A number of variations (e.g. different themes) and extensions (e.g. adding digital badges) are planned in addition to continuous iteration on the core P3G design. Data collection methods include automated in-game telemetry and archiving of student source code, in-game surveys, qualitative observation, co-design with students and providers, and focus groups.
A small subsample of participants are given pre-post computational thinking knowledge tests. Research products include documentation of design features that are effective in low-resource OST contexts at producing increases in learner engagement, competency beliefs, and proficiency in coding, computational thinking skills around algorithms, and career interest in STEM fields.
The end goal is to build both design theory and exemplar products that allow OST learners who cannot afford robot kits and have never thought of themselves as robot programmers to adopt that role, learn and apply the computational thinking skills therein, and perhaps come to see themselves as co-robot developers.

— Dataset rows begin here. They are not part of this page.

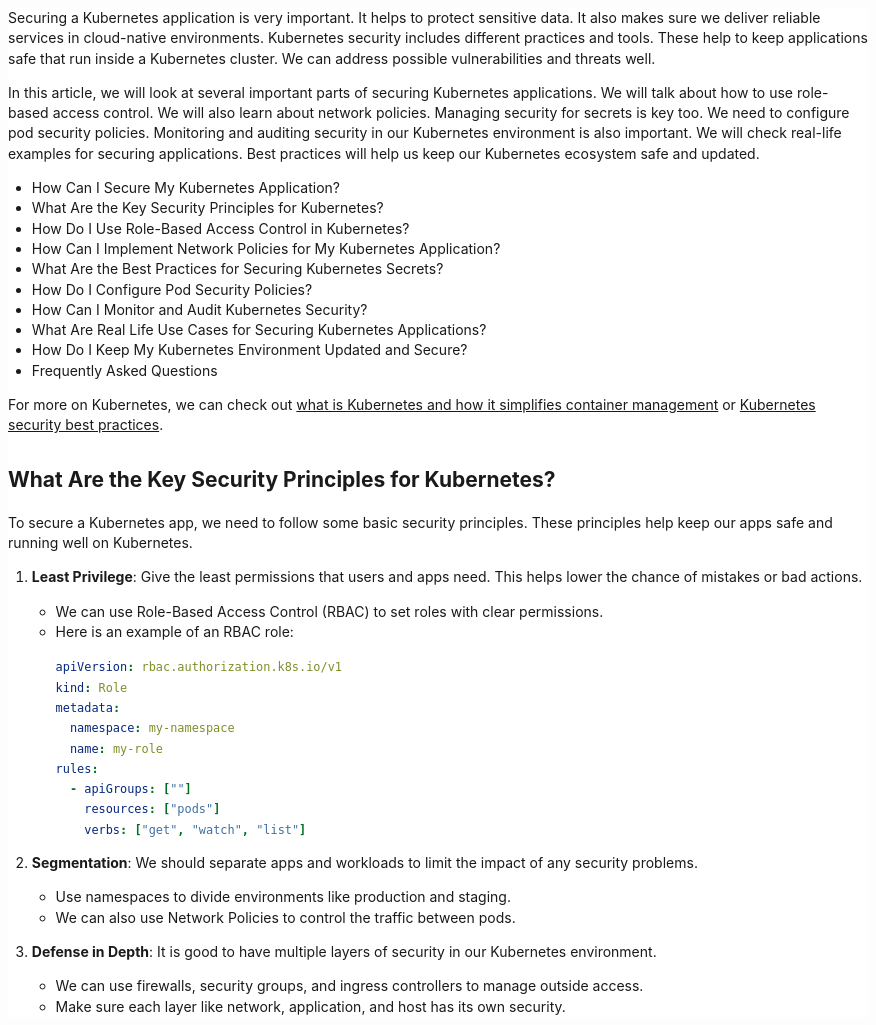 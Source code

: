 Securing a Kubernetes application is very important. It helps to protect sensitive data. It also makes sure we deliver reliable services in cloud-native environments. Kubernetes security includes different practices and tools. These help to keep applications safe that run inside a Kubernetes cluster. We can address possible vulnerabilities and threats well.

In this article, we will look at several important parts of securing Kubernetes applications. We will talk about how to use role-based access control. We will also learn about network policies. Managing security for secrets is key too. We need to configure pod security policies. Monitoring and auditing security in our Kubernetes environment is also important. We will check real-life examples for securing applications. Best practices will help us keep our Kubernetes ecosystem safe and updated.

- How Can I Secure My Kubernetes Application?
- What Are the Key Security Principles for Kubernetes?
- How Do I Use Role-Based Access Control in Kubernetes?
- How Can I Implement Network Policies for My Kubernetes Application?
- What Are the Best Practices for Securing Kubernetes Secrets?
- How Do I Configure Pod Security Policies?
- How Can I Monitor and Audit Kubernetes Security?
- What Are Real Life Use Cases for Securing Kubernetes Applications?
- How Do I Keep My Kubernetes Environment Updated and Secure?
- Frequently Asked Questions

For more on Kubernetes, we can check out [what is Kubernetes and how it simplifies container management](https://bestonlinetutorial.com/kubernetes/what-is-kubernetes-and-how-does-it-simplify-container-management.html) or [Kubernetes security best practices](https://bestonlinetutorial.com/kubernetes/what-are-kubernetes-security-best-practices.html).

## What Are the Key Security Principles for Kubernetes?

To secure a Kubernetes app, we need to follow some basic security principles. These principles help keep our apps safe and running well on Kubernetes.

1. **Least Privilege**: Give the least permissions that users and apps need. This helps lower the chance of mistakes or bad actions.
   - We can use Role-Based Access Control (RBAC) to set roles with clear permissions.
   - Here is an example of an RBAC role:
     ```yaml
     apiVersion: rbac.authorization.k8s.io/v1
     kind: Role
     metadata:
       namespace: my-namespace
       name: my-role
     rules:
       - apiGroups: [""]
         resources: ["pods"]
         verbs: ["get", "watch", "list"]
     ```

2. **Segmentation**: We should separate apps and workloads to limit the impact of any security problems.
   - Use namespaces to divide environments like production and staging.
   - We can also use Network Policies to control the traffic between pods.

3. **Defense in Depth**: It is good to have multiple layers of security in our Kubernetes environment.
   - We can use firewalls, security groups, and ingress controllers to manage outside access.
   - Make sure each layer like network, application, and host has its own security.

We use design-based research methods to provide ecologically valid answers on central issues of design for low-resource learners in informal education settings. Specifically, how games can be best designed to achieve STEM learning and motivational outcomes for populations with low initial awareness and motivation toward STEM, in out-of-school time spaces where trained adult facilitators and mentors cannot be assumed. Organic and planned variation in the design of the game, combined with analysis of differential learner responses to the intervention by age, sex, race, prior interest, and other factors may also advance our understanding of OST interventions more generally. Further, exploration of the design of games in a novel genre based around real-time cooperative interactions between human players and computational agents they program themselves represents a contribution to the field of games-based learning. Additionally, a planned set of P3G extensions test diverse hypotheses across numerous disciplines.
For example, the Online Asynchronous Social Interactions extension asks whether the situation of P3G participation within broader online social event structures (e.g. online competitions) affects learner engagement, whether effects vary based on competitive vs. celebratory vs. collaborative framings of that broader structure, and whether agency to choose a framing has an independent effect. This work contributes to research on learning motivation. Other extensions test adaptive tasks (intelligent tutoring systems, games-based learning) and digital badges (motivation, microcredentials). Finally, the project employs novel large-scale data collection and formative analytics methods that are of interest to their respective fields.
We anticipate that a successful implementation will give other researchers and commercial developers a basis for developing games within the new P3G genre; as the genre is inherently based on principles of co-robotics and coding, such follow-on activity should also increase exposure to these concepts and opportunities to learn STEM skills in the general population. Additionally, the work is intended to become self-sustaining after the period of grant support. While the game and online event structure will remain free for informal education, successful uptake will attract demand from formal educators who are able to access school funding to purchase classroom-adapted versions (e.g. for intramurals), expanded topic coverage, accompanying formal lessons, professional development, and so on.